**TASK DESCRIPTION**.
Which lines below fall between the one containing "- **Status:** ⚠️ LIMITED FUNCTIONALITY" and the one containing "Time | Description |"? Repeat them exactly, counting both of those lines, and add nothing else.

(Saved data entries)

.....

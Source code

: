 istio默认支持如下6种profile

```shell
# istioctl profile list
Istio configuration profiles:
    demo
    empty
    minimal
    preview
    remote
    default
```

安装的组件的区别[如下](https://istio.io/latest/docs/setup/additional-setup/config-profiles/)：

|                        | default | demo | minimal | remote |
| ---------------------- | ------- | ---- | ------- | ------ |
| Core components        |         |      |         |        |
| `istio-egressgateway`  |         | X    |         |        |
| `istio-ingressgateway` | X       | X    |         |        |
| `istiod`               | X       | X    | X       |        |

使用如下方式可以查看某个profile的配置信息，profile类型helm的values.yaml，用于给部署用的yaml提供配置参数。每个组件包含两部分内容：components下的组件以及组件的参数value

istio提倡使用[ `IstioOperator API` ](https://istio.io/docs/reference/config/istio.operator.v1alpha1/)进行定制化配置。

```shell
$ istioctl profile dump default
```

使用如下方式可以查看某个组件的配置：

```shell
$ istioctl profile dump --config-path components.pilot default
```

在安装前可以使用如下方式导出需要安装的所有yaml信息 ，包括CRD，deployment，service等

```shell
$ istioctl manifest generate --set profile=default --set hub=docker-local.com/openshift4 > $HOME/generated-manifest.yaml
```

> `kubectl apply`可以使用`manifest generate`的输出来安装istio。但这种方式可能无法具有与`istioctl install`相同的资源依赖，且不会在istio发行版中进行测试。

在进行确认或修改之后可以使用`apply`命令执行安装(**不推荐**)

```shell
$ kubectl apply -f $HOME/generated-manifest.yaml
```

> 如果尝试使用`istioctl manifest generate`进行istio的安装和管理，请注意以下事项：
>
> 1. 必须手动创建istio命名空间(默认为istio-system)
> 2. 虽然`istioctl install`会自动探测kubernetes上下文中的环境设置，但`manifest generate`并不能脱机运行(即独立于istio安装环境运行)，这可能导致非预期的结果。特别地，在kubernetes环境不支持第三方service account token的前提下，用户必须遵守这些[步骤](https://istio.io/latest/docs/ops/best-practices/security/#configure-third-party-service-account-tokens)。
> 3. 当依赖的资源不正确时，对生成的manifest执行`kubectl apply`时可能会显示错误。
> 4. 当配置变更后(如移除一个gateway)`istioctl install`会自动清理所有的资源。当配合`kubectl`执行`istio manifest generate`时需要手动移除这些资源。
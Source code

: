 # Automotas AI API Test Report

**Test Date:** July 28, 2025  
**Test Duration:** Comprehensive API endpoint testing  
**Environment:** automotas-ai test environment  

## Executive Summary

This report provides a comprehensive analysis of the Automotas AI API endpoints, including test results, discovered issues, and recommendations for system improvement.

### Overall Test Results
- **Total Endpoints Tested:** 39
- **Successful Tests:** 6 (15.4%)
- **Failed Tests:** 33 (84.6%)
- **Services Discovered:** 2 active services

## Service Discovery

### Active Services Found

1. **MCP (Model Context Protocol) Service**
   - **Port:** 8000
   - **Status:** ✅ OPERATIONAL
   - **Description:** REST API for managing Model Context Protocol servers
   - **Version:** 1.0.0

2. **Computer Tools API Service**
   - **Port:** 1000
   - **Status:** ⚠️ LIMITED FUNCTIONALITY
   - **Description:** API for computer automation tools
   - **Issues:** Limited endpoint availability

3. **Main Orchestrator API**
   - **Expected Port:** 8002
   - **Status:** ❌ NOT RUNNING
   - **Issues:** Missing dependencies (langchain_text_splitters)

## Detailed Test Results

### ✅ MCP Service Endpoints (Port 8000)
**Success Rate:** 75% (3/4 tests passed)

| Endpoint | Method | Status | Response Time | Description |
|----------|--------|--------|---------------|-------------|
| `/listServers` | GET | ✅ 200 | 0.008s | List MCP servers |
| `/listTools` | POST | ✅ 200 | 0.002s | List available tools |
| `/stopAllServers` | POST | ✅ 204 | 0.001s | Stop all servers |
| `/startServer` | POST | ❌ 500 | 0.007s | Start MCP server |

.....

**TASK RESPONSE**.
   - **Status:** ⚠️ LIMITED FUNCTIONALITY
   - **Description:** API for computer automation tools
   - **Issues:** Limited endpoint availability

3. **Main Orchestrator API**
   - **Expected Port:** 8002
   - **Status:** ❌ NOT RUNNING
   - **Issues:** Missing dependencies (langchain_text_splitters)

## Detailed Test Results

### ✅ MCP Service Endpoints (Port 8000)
**Success Rate:** 75% (3/4 tests passed)

| Endpoint | Method | Status | Response Time | Description |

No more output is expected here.